▶ _Task brief_
Could you restate every entry word for word, leaving the pictures out?

(Saved data entries)
:::
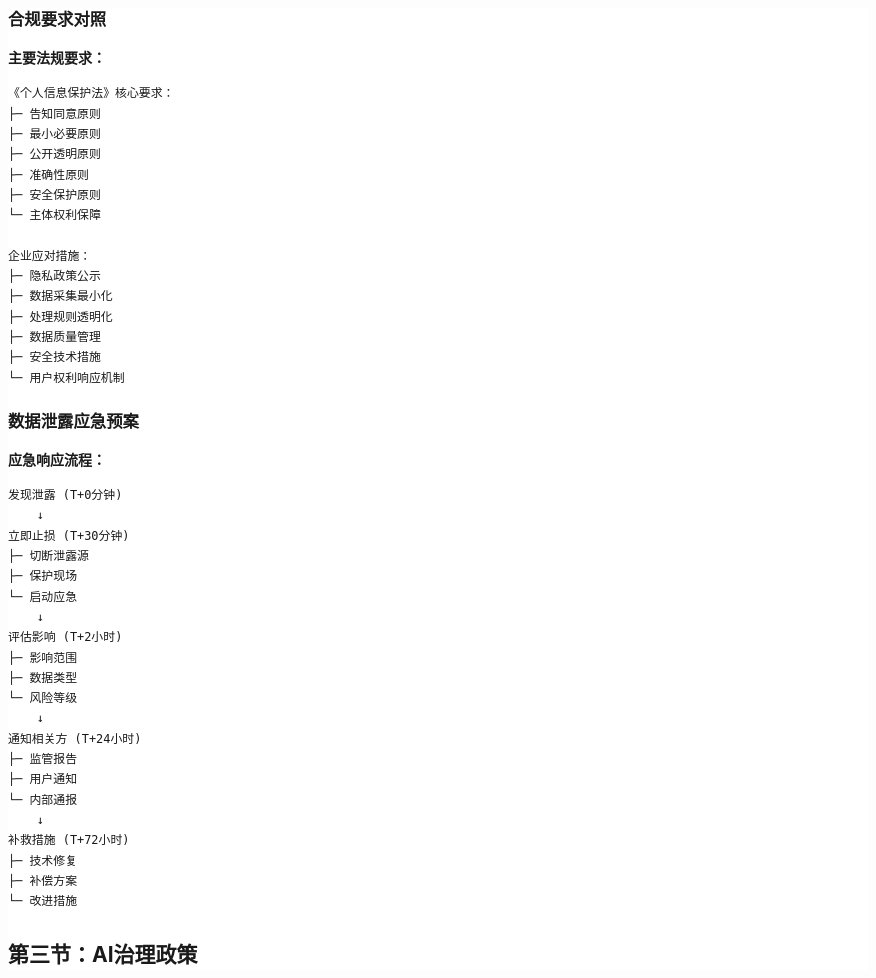 ### 合规要求对照

**主要法规要求：**

```
《个人信息保护法》核心要求：
├─ 告知同意原则
├─ 最小必要原则
├─ 公开透明原则
├─ 准确性原则
├─ 安全保护原则
└─ 主体权利保障

企业应对措施：
├─ 隐私政策公示
├─ 数据采集最小化
├─ 处理规则透明化
├─ 数据质量管理
├─ 安全技术措施
└─ 用户权利响应机制
```

### 数据泄露应急预案

**应急响应流程：**

```
发现泄露 (T+0分钟)
    ↓
立即止损 (T+30分钟)
├─ 切断泄露源
├─ 保护现场
└─ 启动应急
    ↓
评估影响 (T+2小时)
├─ 影响范围
├─ 数据类型
└─ 风险等级
    ↓
通知相关方 (T+24小时)
├─ 监管报告
├─ 用户通知
└─ 内部通报
    ↓
补救措施 (T+72小时)
├─ 技术修复
├─ 补偿方案
└─ 改进措施
```

## 第三节：AI治理政策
:::
▶ _Task output_
 ### 合规要求对照

**主要法规要求：**

```
《个人信息保护法》核心要求：
├─ 告知同意原则
├─ 最小必要原则
├─ 公开透明原则
├─ 准确性原则
├─ 安全保护原则
└─ 主体权利保障

企业应对措施：
├─ 隐私政策公示
├─ 数据采集最小化
├─ 处理规则透明化
├─ 数据质量管理
├─ 安全技术措施
└─ 用户权利响应机制
```

### 数据泄露应急预案

**应急响应流程：**

```
发现泄露 (T+0分钟)
    ↓
立即止损 (T+30分钟)
├─ 切断泄露源
├─ 保护现场
└─ 启动应急
    ↓
评估影响 (T+2小时)
├─ 影响范围
├─ 数据类型
└─ 风险等级
    ↓
通知相关方 (T+24小时)
├─ 监管报告
├─ 用户通知
└─ 内部通报
    ↓
补救措施 (T+72小时)
├─ 技术修复
├─ 补偿方案
└─ 改进措施
```

## 第三节：AI治理政策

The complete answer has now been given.